(DATA TO USE Opens)

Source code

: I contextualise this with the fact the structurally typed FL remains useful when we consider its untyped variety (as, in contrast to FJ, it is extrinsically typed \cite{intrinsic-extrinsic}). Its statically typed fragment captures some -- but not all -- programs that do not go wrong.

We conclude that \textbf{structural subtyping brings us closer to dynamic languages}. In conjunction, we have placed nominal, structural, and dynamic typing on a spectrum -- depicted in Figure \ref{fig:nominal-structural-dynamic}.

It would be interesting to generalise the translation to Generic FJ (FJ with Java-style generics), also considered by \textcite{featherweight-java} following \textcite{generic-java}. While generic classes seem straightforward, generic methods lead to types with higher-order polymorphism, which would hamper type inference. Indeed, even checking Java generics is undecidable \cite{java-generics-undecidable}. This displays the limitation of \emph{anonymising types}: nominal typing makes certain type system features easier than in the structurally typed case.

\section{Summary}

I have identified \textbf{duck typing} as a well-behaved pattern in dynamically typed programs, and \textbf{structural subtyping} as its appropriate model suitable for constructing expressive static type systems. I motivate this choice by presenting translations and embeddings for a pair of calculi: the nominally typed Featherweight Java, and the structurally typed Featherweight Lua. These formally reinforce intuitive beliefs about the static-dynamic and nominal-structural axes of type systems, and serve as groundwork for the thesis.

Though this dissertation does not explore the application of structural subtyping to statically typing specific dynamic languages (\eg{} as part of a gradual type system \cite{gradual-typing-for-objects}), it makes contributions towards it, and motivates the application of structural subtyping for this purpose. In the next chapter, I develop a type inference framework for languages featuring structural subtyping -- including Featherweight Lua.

(DATA TO USE Closes)

WHAT YOU NEED TO DO: Identify the lines of the entries containing the string "programs". Copy each such line.

WRITTEN ANSWER:
: I contextualise this with the fact the structurally typed FL remains useful when we consider its untyped variety (as, in contrast to FJ, it is extrinsically typed \cite{intrinsic-extrinsic}). Its statically typed fragment captures some -- but not all -- programs that do not go wrong.
I have identified \textbf{duck typing} as a well-behaved pattern in dynamically typed programs, and \textbf{structural subtyping} as its appropriate model suitable for constructing expressive static type systems. I motivate this choice by presenting translations and embeddings for a pair of calculi: the nominally typed Featherweight Java, and the structurally typed Featherweight Lua. These formally reinforce intuitive beliefs about the static-dynamic and nominal-structural axes of type systems, and serve as groundwork for the thesis.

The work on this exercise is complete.